Comparing macro lenses for different formats
It is not straightforward to compare macro lenses designed for different sensor formats, for a number of factors. Foremost is the fact that 1x on full-frame actually represents the same field of view (FoV), on the subject side, as 0.5x on Micro 4/3. Second is that the sensor size, in addition to the FoV at a given magnification, also affects the depth of field (DoF). Third, at the same image resolution in pixels, aperture affects DoF and diffraction to different extents, because of the different physical sensor sizes. And, like this was not enough, all these factors are interdependent, so it is not possible to say "let's compare these lenses in the same conditions", because conditions simply cannot be the same - one or another of the above factors always differs.
The differences in DoF and diffraction related to sensor size are more pronounced in generic photography of distant subjects than in macro photography. At 1x, the differences are negligible and can be ignored (except for the complication that 1x on full-frame should really be compared with 0.5x on Micro 4/3, which slightly changes the rules in the middle of the game).

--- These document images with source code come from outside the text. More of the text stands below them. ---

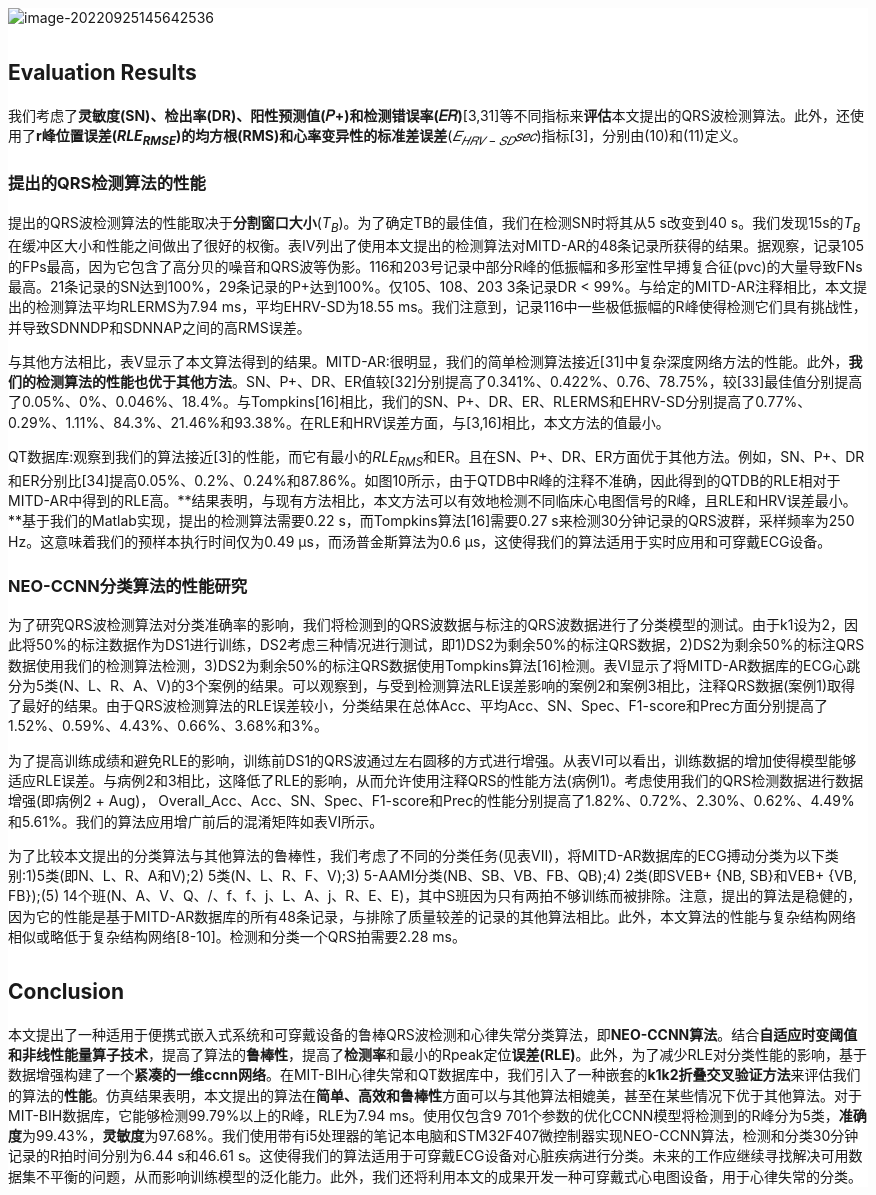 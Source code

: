 ![image-20220925145642536](images\图9b.png)





## Evaluation Results

我们考虑了**灵敏度(SN)、检出率(DR)、阳性预测值(𝑃+)和检测错误率(𝐸𝑅)**[3,31]等不同指标来**评估**本文提出的QRS波检测算法。此外，还使用了**r峰位置误差($RLE_{RMSE}$)的均方根(RMS)和心率变异性的标准差误差**($𝐸_{𝐻𝑅𝑉−𝑆𝐷}𝑠𝑒𝑐$)指标[3]，分别由(10)和(11)定义。



### 提出的QRS检测算法的性能

提出的QRS波检测算法的性能取决于**分割窗口大小**($T_B$)。为了确定TB的最佳值，我们在检测SN时将其从5 s改变到40 s。我们发现15s的$T_B$在缓冲区大小和性能之间做出了很好的权衡。表IV列出了使用本文提出的检测算法对MITD-AR的48条记录所获得的结果。据观察，记录105的FPs最高，因为它包含了高分贝的噪音和QRS波等伪影。116和203号记录中部分R峰的低振幅和多形室性早搏复合征(pvc)的大量导致FNs最高。21条记录的SN达到100%，29条记录的P+达到100%。仅105、108、203 3条记录DR < 99%。与给定的MITD-AR注释相比，本文提出的检测算法平均RLERMS为7.94 ms，平均EHRV-SD为18.55 ms。我们注意到，记录116中一些极低振幅的R峰使得检测它们具有挑战性，并导致SDNNDP和SDNNAP之间的高RMS误差。

与其他方法相比，表V显示了本文算法得到的结果。MITD-AR:很明显，我们的简单检测算法接近[31]中复杂深度网络方法的性能。此外，**我们的检测算法的性能也优于其他方法**。SN、P+、DR、ER值较[32]分别提高了0.341%、0.422%、0.76、78.75%，较[33]最佳值分别提高了0.05%、0%、0.046%、18.4%。与Tompkins[16]相比，我们的SN、P+、DR、ER、RLERMS和EHRV-SD分别提高了0.77%、0.29%、1.11%、84.3%、21.46%和93.38%。在RLE和HRV误差方面，与[3,16]相比，本文方法的值最小。

QT数据库:观察到我们的算法接近[3]的性能，而它有最小的$RLE_{RMS}$和ER。且在SN、P+、DR、ER方面优于其他方法。例如，SN、P+、DR和ER分别比[34]提高0.05%、0.2%、0.24%和87.86%。如图10所示，由于QTDB中R峰的注释不准确，因此得到的QTDB的RLE相对于MITD-AR中得到的RLE高。**结果表明，与现有方法相比，本文方法可以有效地检测不同临床心电图信号的R峰，且RLE和HRV误差最小。**基于我们的Matlab实现，提出的检测算法需要0.22 s，而Tompkins算法[16]需要0.27 s来检测30分钟记录的QRS波群，采样频率为250 Hz。这意味着我们的预样本执行时间仅为0.49 μs，而汤普金斯算法为0.6 μs，这使得我们的算法适用于实时应用和可穿戴ECG设备。



### NEO-CCNN分类算法的性能研究

为了研究QRS波检测算法对分类准确率的影响，我们将检测到的QRS波数据与标注的QRS波数据进行了分类模型的测试。由于k1设为2，因此将50%的标注数据作为DS1进行训练，DS2考虑三种情况进行测试，即1)DS2为剩余50%的标注QRS数据，2)DS2为剩余50%的标注QRS数据使用我们的检测算法检测，3)DS2为剩余50%的标注QRS数据使用Tompkins算法[16]检测。表VI显示了将MITD-AR数据库的ECG心跳分为5类(N、L、R、A、V)的3个案例的结果。可以观察到，与受到检测算法RLE误差影响的案例2和案例3相比，注释QRS数据(案例1)取得了最好的结果。由于QRS波检测算法的RLE误差较小，分类结果在总体Acc、平均Acc、SN、Spec、F1-score和Prec方面分别提高了1.52%、0.59%、4.43%、0.66%、3.68%和3%。

为了提高训练成绩和避免RLE的影响，训练前DS1的QRS波通过左右圆移的方式进行增强。从表VI可以看出，训练数据的增加使得模型能够适应RLE误差。与病例2和3相比，这降低了RLE的影响，从而允许使用注释QRS的性能方法(病例1)。考虑使用我们的QRS检测数据进行数据增强(即病例2 + Aug)， Overall_Acc、Acc、SN、Spec、F1-score和Prec的性能分别提高了1.82%、0.72%、2.30%、0.62%、4.49%和5.61%。我们的算法应用增广前后的混淆矩阵如表VI所示。

为了比较本文提出的分类算法与其他算法的鲁棒性，我们考虑了不同的分类任务(见表VII)，将MITD-AR数据库的ECG搏动分类为以下类别:1)5类(即N、L、R、A和V);2) 5类(N、L、R、F、V);3) 5-AAMI分类(NB、SB、VB、FB、QB);4) 2类(即SVEB+ {NB, SB}和VEB+ {VB, FB});(5) 14个班(N、A、V、Q、/、f、f、j、L、A、j、R、E、E)，其中S班因为只有两拍不够训练而被排除。注意，提出的算法是稳健的，因为它的性能是基于MITD-AR数据库的所有48条记录，与排除了质量较差的记录的其他算法相比。此外，本文算法的性能与复杂结构网络相似或略低于复杂结构网络[8-10]。检测和分类一个QRS拍需要2.28 ms。





## Conclusion

本文提出了一种适用于便携式嵌入式系统和可穿戴设备的鲁棒QRS波检测和心律失常分类算法，即**NEO-CCNN算法**。结合**自适应时变阈值和非线性能量算子技术**，提高了算法的**鲁棒性**，提高了**检测率**和最小的Rpeak定位**误差(RLE)**。此外，为了减少RLE对分类性能的影响，基于数据增强构建了一个**紧凑的一维ccnn网络**。在MIT-BIH心律失常和QT数据库中，我们引入了一种嵌套的**k1k2折叠交叉验证方法**来评估我们的算法的**性能**。仿真结果表明，本文提出的算法在**简单、高效和鲁棒性**方面可以与其他算法相媲美，甚至在某些情况下优于其他算法。对于MIT-BIH数据库，它能够检测99.79%以上的R峰，RLE为7.94 ms。使用仅包含9 701个参数的优化CCNN模型将检测到的R峰分为5类，**准确度**为99.43%，**灵敏度**为97.68%。我们使用带有i5处理器的笔记本电脑和STM32F407微控制器实现NEO-CCNN算法，检测和分类30分钟记录的R拍时间分别为6.44 s和46.61 s。这使得我们的算法适用于可穿戴ECG设备对心脏疾病进行分类。未来的工作应继续寻找解决可用数据集不平衡的问题，从而影响训练模型的泛化能力。此外，我们还将利用本文的成果开发一种可穿戴式心电图设备，用于心律失常的分类。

These differences are modest but still worth knowing about in close-up photography. In this range, it can be stated that Micro 4/3 lenses, at the same FoV and aperture, produce a slightly higher DoF than lenses for larger sensors. Micro 4/3 lenses and sensors, on the other hand, are also slightly more affected by diffraction than larger formats. In practice, a simple rule-of-thumb for photographers migrating from APS-C or full-frame cameras to Micro 4/3 is remembering to open the lens aperture by about a half-stop or one stop, respectively, in order to produce comparable results. For instance, in close-up photography, while the optimal compromise between high DoF and high resolution is usually around nominal f/11 on a full-frame sensor, f/8 is a better choice in Micro 4/3.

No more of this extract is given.